Net income rose 22.6% year over year to $111.8 million (or 63 cents per share) due to buoyant bookings.
Revenues for the fourth quarter rose 15% year over year to $710.4 million, handily beating the Zacks Consensus Estimate of $697 million. The corresponding figure for 2012 was $2,665.4 million, an increase of 21% year over year, surpassing the Zacks Consensus Estimate of $2,652 million.
In the reported quarter, higher revenue from Support, Maintenance and Services (up 15.9% to $445.1 million) was supported by robust System sales (up 14.2% to $251.8 million). Revenues from Reimbursed Travel were up 21% to about $13.5 million.
Bookings and Revenue Backlog
Bookings amounted to $1.02 billion, up 13% year over year and an all time high for the company. Total revenue backlog came to $7.27 billion at the end of the fourth quarter, up 19% year over year, including $6.53 billion of contract backlog and $738.2 million of support and maintenance backlog.
Gross margin for the quarter dropped slightly to 78.4% from 78.6% a year ago. Operating margin increased marginally to 22.6% from 22.4% in the prior-year quarter.
Balance Sheet & Cash flow
Cerner ended the quarter with cash, cash equivalents and short-term investment of $1,036.8 million, up 33.8% on a year-over-year basis. Total long-term debt and other obligations rose 57.3% year over year to about $136.6 million.
Cash flow from operation was $180.6 million in the reported quarter, up 7.2% year over year. Free cash flow was $99.4 million, down 15.9%.
For the first quarter of 2013, the company forecasts sales in a band of $690 million and $715 million and earnings per share, before share based compensation expense, of 61 cents to 63 cents. Fresh bookings for the quarter are projected between $720 million and $760 million. Cerner projects stock-based compensation costs to dilute first-quarter earnings by about 4 cents.
For 2013, the company forecasts sales in the region of $2,950 million and $3,050 million. Earnings per share, before share based compensation expense, are expected to be in the neighborhood of $2.75 and $2.82. Cerner projects stock-based compensation costs to dilute earnings by about 16 cents to 17 cents.
We believe long-term investors may consider Cerner, which serves a sizeable installed hospital base that requires composite clinically-oriented applications complying with “meaningful use” requirements, reimbursement difficulties and complicated coding challenges. The company has long-standing, integrated and seamless solutions for both inpatient and ambulatory settings.
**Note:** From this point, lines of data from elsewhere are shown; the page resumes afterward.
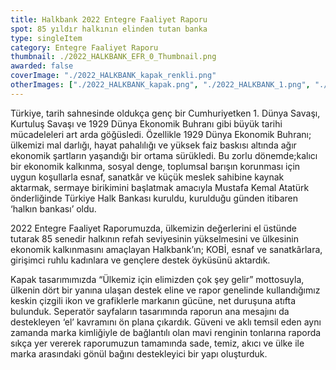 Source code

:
```yaml
---
title: Halkbank 2022 Entegre Faaliyet Raporu
spot: 85 yıldır halkının elinden tutan banka
type: singleItem
category: Entegre Faaliyet Raporu
thumbnail: ./2022_HALKBANK_EFR_0_Thumbnail.png
awarded: false
coverImage: "./2022_HALKBANK_kapak_renkli.png"
otherImages: ["./2022_HALKBANK_kapak.png", "./2022_HALKBANK_1.png", "./2022_HALKBANK_2.png", "./2022_HALKBANK_3.png"]
---
```


Türkiye, tarih sahnesinde oldukça genç bir Cumhuriyetken 1. Dünya Savaşı, Kurtuluş Savaşı ve 1929 Dünya Ekonomik Buhranı gibi büyük tarihi mücadeleleri art arda göğüsledi. Özellikle 1929 Dünya Ekonomik Buhranı; ülkemizi mal darlığı, hayat pahalılığı ve yüksek faiz baskısı altında ağır ekonomik şartların yaşandığı bir ortama sürükledi. Bu zorlu dönemde;kalıcı bir ekonomik kalkınma, sosyal denge, toplumsal barışın korunması için uygun koşullarla esnaf, sanatkâr ve küçük meslek sahibine kaynak aktarmak, sermaye birikimini başlatmak amacıyla Mustafa Kemal Atatürk önderliğinde Türkiye Halk Bankası kuruldu, kurulduğu günden itibaren ‘halkın bankası’ oldu.

2022 Entegre Faaliyet Raporumuzda, ülkemizin değerlerini el üstünde tutarak 85 senedir halkının refah seviyesinin yükselmesini ve ülkesinin ekonomik kalkınmasını amaçlayan Halkbank’ın; KOBİ, esnaf ve sanatkârlara, girişimci ruhlu kadınlara ve gençlere destek öyküsünü aktardık.

Kapak tasarımımızda “Ülkemiz için elimizden çok şey gelir” mottosuyla, ülkenin dört bir yanına ulaşan destek eline ve rapor genelinde kullandığımız keskin çizgili ikon ve grafiklerle markanın gücüne, net duruşuna atıfta bulunduk. Seperatör sayfaların tasarımında raporun ana mesajını da destekleyen ‘el’ kavramını ön plana çıkardık. Güveni ve aklı temsil eden aynı zamanda marka kimliğiyle de bağlantılı olan mavi renginin tonlarına raporda sıkça yer vererek raporumuzun tamamında sade, temiz, akıcı ve ülke ile marka arasındaki gönül bağını destekleyici bir yapı oluşturduk.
On the negative side, the federal Stimulus program is gradually winding down. Moreover, the favorable growth prospects are already factored into the stock price and the risk-reward trade-off appears to be fairly poised. Cerner faces stiff competition from established HCIT players, such as Athenahealth (ATHN - Analyst Report).
We currently have a Zacks Rank #4 (Sell) on Cerner. However, we are more positive about other stocks such as Merge Healthcare Incorporated (MRGE - Analyst Report) and Becton, Dickinson and Company (BDX - Analyst Report) both of which carry a Zacks Rank #2 (Buy) and are expected to do well.